Von Rolf Michaelis

Also so geht es auch nicht. Da kommen an die dreihundert Schriftsteller aus dreißig Ländern eine Woche lang zum 39. Internationalen PEN-Kongreß in Jerusalem zusammen, der wiedervereinigten Hauptstadt des unter Bombenterror leidenden, von den Spannungen zwischen Arabern und Juden zerrissenen Landes Israel – und es gibt keine Diskussion, keinen Streit, keine literarische oder literaturpolitische Auseinandersetzung.

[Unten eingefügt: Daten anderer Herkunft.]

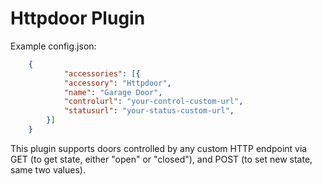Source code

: # Httpdoor Plugin

Example config.json:
```JSON
	{
			"accessories": [{
			"accessory": "Httpdoor",
			"name": "Garage Door",
			"controlurl": "your-control-custom-url",
			"statusurl": "your-status-custom-url",
		}]
	}
```

This plugin supports doors controlled by any custom HTTP endpoint via GET (to get state, either "open" or "closed"), and POST (to set new state, same two values).
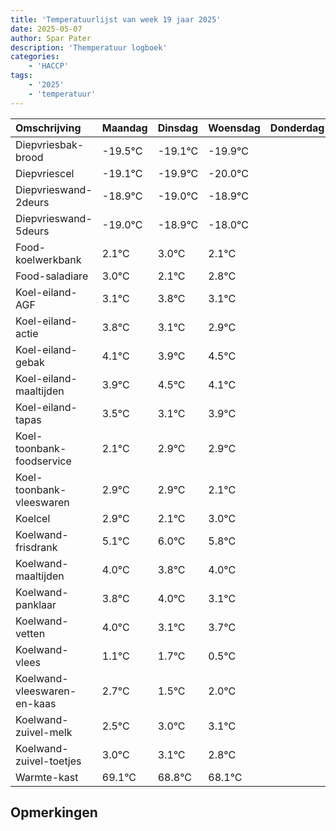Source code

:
 ```yaml
---
title: 'Temperatuurlijst van week 19 jaar 2025'
date: 2025-05-07
author: Spar Pater
description: 'Themperatuur logboek'
categories:
    - 'HACCP'
tags:
    - '2025'
    - 'temperatuur'
---
```

|Omschrijving|Maandag|Dinsdag|Woensdag|Donderdag|Vrijdag|Zaterdag|Zondag|
|:---|:---|:---|:---|:---|:---|:---|:---|
|Diepvriesbak-brood|-19.5°C|-19.1°C|-19.9°C| | | | |
|Diepvriescel|-19.1°C|-19.9°C|-20.0°C| | | | |
|Diepvrieswand-2deurs|-18.9°C|-19.0°C|-18.9°C| | | | |
|Diepvrieswand-5deurs|-19.0°C|-18.9°C|-18.0°C| | | | |
|Food-koelwerkbank|2.1°C|3.0°C|2.1°C| | | | |
|Food-saladiare|3.0°C|2.1°C|2.8°C| | | | |
|Koel-eiland-AGF|3.1°C|3.8°C|3.1°C| | | | |
|Koel-eiland-actie|3.8°C|3.1°C|2.9°C| | | | |
|Koel-eiland-gebak|4.1°C|3.9°C|4.5°C| | | | |
|Koel-eiland-maaltijden|3.9°C|4.5°C|4.1°C| | | | |
|Koel-eiland-tapas|3.5°C|3.1°C|3.9°C| | | | |
|Koel-toonbank-foodservice|2.1°C|2.9°C|2.9°C| | | | |
|Koel-toonbank-vleeswaren|2.9°C|2.9°C|2.1°C| | | | |
|Koelcel|2.9°C|2.1°C|3.0°C| | | | |
|Koelwand-frisdrank|5.1°C|6.0°C|5.8°C| | | | |
|Koelwand-maaltijden|4.0°C|3.8°C|4.0°C| | | | |
|Koelwand-panklaar|3.8°C|4.0°C|3.1°C| | | | |
|Koelwand-vetten|4.0°C|3.1°C|3.7°C| | | | |
|Koelwand-vlees|1.1°C|1.7°C|0.5°C| | | | |
|Koelwand-vleeswaren-en-kaas|2.7°C|1.5°C|2.0°C| | | | |
|Koelwand-zuivel-melk|2.5°C|3.0°C|3.1°C| | | | |
|Koelwand-zuivel-toetjes|3.0°C|3.1°C|2.8°C| | | | |
|Warmte-kast|69.1°C|68.8°C|68.1°C| | | | |

## Opmerkingen


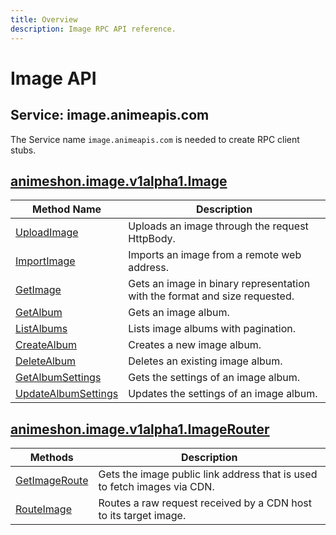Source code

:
 ```yaml
---
title: Overview
description: Image RPC API reference.
---
```


# Image API

## Service: image.animeapis.com

The Service name `image.animeapis.com` is needed to create RPC client stubs.

## [animeshon.image.v1alpha1.Image](/image/docs/reference/rpc/animeshon.image.v1alpha1#animeshon.image.v1alpha1.Image)

| Method Name | Description |
| ----------- | ------------|
| [UploadImage](/image/docs/reference/rpc/animeshon.image.v1alpha1#animeshon.image.v1alpha1.Image.UploadImage) | Uploads an image through the request HttpBody. |
| [ImportImage](/image/docs/reference/rpc/animeshon.image.v1alpha1#animeshon.image.v1alpha1.Image.ImportImage) | Imports an image from a remote web address. |
| [GetImage](/image/docs/reference/rpc/animeshon.image.v1alpha1#animeshon.image.v1alpha1.Image.GetImage) | Gets an image in binary representation with the format and size requested. |
| [GetAlbum](/image/docs/reference/rpc/animeshon.image.v1alpha1#animeshon.image.v1alpha1.Image.GetAlbum) | Gets an image album. |
| [ListAlbums](/image/docs/reference/rpc/animeshon.image.v1alpha1#animeshon.image.v1alpha1.Image.ListAlbums) | Lists image albums with pagination. |
| [CreateAlbum](/image/docs/reference/rpc/animeshon.image.v1alpha1#animeshon.image.v1alpha1.Image.CreateAlbum) | Creates a new image album. |
| [DeleteAlbum](/image/docs/reference/rpc/animeshon.image.v1alpha1#animeshon.image.v1alpha1.Image.DeleteAlbum) | Deletes an existing image album. |
| [GetAlbumSettings](/image/docs/reference/rpc/animeshon.image.v1alpha1#animeshon.image.v1alpha1.Image.GetAlbumSettings) | Gets the settings of an image album. |
| [UpdateAlbumSettings](/image/docs/reference/rpc/animeshon.image.v1alpha1#animeshon.image.v1alpha1.Image.UpdateAlbumSettings) | Updates the settings of an image album. |


<a name="animeshon.image.v1alpha1.ImageRouter"></a>

## [animeshon.image.v1alpha1.ImageRouter](/image/docs/reference/rpc/animeshon.image.v1alpha1#animeshon.image.v1alpha1.ImageRouter)

| Methods | Description |
| ----------- | ------------|
| [GetImageRoute](/image/docs/reference/rpc/animeshon.image.v1alpha1#animeshon.image.v1alpha1.ImageRouter.GetImageRoute) | Gets the image public link address that is used to fetch images via CDN. |
| [RouteImage](/image/docs/reference/rpc/animeshon.image.v1alpha1#animeshon.image.v1alpha1.ImageRouter.RouteImage) | Routes a raw request received by a CDN host to its target image. |
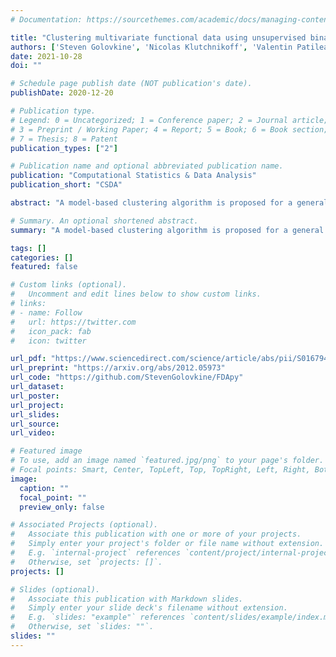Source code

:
 ```yaml
---
# Documentation: https://sourcethemes.com/academic/docs/managing-content/

title: "Clustering multivariate functional data using unsupervised binary trees"
authors: ['Steven Golovkine', 'Nicolas Klutchnikoff', 'Valentin Patilea']
date: 2021-10-28
doi: ""

# Schedule page publish date (NOT publication's date).
publishDate: 2020-12-20

# Publication type.
# Legend: 0 = Uncategorized; 1 = Conference paper; 2 = Journal article;
# 3 = Preprint / Working Paper; 4 = Report; 5 = Book; 6 = Book section;
# 7 = Thesis; 8 = Patent
publication_types: ["2"]

# Publication name and optional abbreviated publication name.
publication: "Computational Statistics & Data Analysis"
publication_short: "CSDA"

abstract: "A model-based clustering algorithm is proposed for a general class of functional data for which the components could be curves or images. The random functional data realizations could be measured with errors at discrete, and possibly random, points in the definition domain. The idea is to build a set of binary trees by recursive splitting of the observations. The number of groups are determined in a data-driven way. The new algorithm provides easily interpretable results and fast predictions for online data sets. Results on simulated datasets reveal good performance in various complex settings. The methodology is applied to the analysis of vehicle trajectories on a German roundabout."

# Summary. An optional shortened abstract.
summary: "A model-based clustering algorithm is proposed for a general class of functional data for which the components could be curves or images. The random functional data realizations could be measured with errors at discrete, and possibly random, points in the definition domain. The idea is to build a set of binary trees by recursive splitting of the observations. The number of groups are determined in a data-driven way. The new algorithm provides easily interpretable results and fast predictions for online data sets. Results on simulated datasets reveal good performance in various complex settings. The methodology is applied to the analysis of vehicle trajectories on a German roundabout."

tags: []
categories: []
featured: false

# Custom links (optional).
#   Uncomment and edit lines below to show custom links.
# links:
# - name: Follow
#   url: https://twitter.com
#   icon_pack: fab
#   icon: twitter

url_pdf: "https://www.sciencedirect.com/science/article/abs/pii/S0167947321002103"
url_preprint: "https://arxiv.org/abs/2012.05973"
url_code: "https://github.com/StevenGolovkine/FDApy"
url_dataset:
url_poster:
url_project:
url_slides:
url_source:
url_video:

# Featured image
# To use, add an image named `featured.jpg/png` to your page's folder. 
# Focal points: Smart, Center, TopLeft, Top, TopRight, Left, Right, BottomLeft, Bottom, BottomRight.
image:
  caption: ""
  focal_point: ""
  preview_only: false

# Associated Projects (optional).
#   Associate this publication with one or more of your projects.
#   Simply enter your project's folder or file name without extension.
#   E.g. `internal-project` references `content/project/internal-project/index.md`.
#   Otherwise, set `projects: []`.
projects: []

# Slides (optional).
#   Associate this publication with Markdown slides.
#   Simply enter your slide deck's filename without extension.
#   E.g. `slides: "example"` references `content/slides/example/index.md`.
#   Otherwise, set `slides: ""`.
slides: ""
---
```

Bei einer (nicht nur dem gastgebenden PEN-Zentrum anzulastenden) mangelhaften Organisation mit dürftigster Information dösten eine Handvoll zumeist betagter Damen und Herren im Konferenzsaal des Hotels Diplomat auf den Hügeln von Talpiot im besetzten arabischen Gebiet unter der Dusche der zum größten Teil recht unerheblichen Zehn-Minuten-Referate, um sich fit zu machen für die nächste Sightseeing-Tour oder den nächsten Stehempfang – und im Hinterstübchen lagen sich die Delegierten des Exekutivkomitees wegen Formulierung der Resolutionen in den Haaren.

Die wolkigen Allgemeinheiten der Debattenthemen für die drei "Literarischen Sitzungen" ("Nationalliteratur und menschliches Verständnis"; "Sprachliche Kontinuität und der Wechsel literarischer Stile"; "Das Besondere und das Allgemeine in nationaler Literatur") wurde übertroffen nur noch von der beflissenen Banalität der meisten Reden – nein: Referate. Unter häuslicher Lampe ausgearbeitete Manuskripte wurden verlesen. Bei gründlicher Vorbereitung der Tagung hätten sie gedruckt vorliegen müssen, um wenigstens am Vorstandstisch zu ermöglichen, was für den dritten Tag im Programm stand, die berüchtigt-gefürchtete Round-Table-Diskussion.

Ein Kongreß von Intellektuellen als Einbahnstraße? Die holländische Delegierte hatte recht, die darüber klagte, daß immer nur von oben nach unten gesprochen wurde, vom Vorstandstisch und Rednerpult in den Saal, vom Exekutivkomitee zur Hauptversammlung. Schwacher Trost, daß der Internationale Präsident, das freundlich wirre Plaudertalent des vierundsiebzigjährigen englischen Schriftstellers V. S. Pritchett, über die unter seinem Vorsitz zustandegekommenen Beschlüsse oft noch weniger wußte als die Vollversammlung, die aus Zeitungen erfuhr, was in ihrem Namen von den vierzig Weisen des Exekutivausschusses verabschiedet worden war. Wie sagte Pritchett in seiner Eröffnungsansprache? "Reisen bildet."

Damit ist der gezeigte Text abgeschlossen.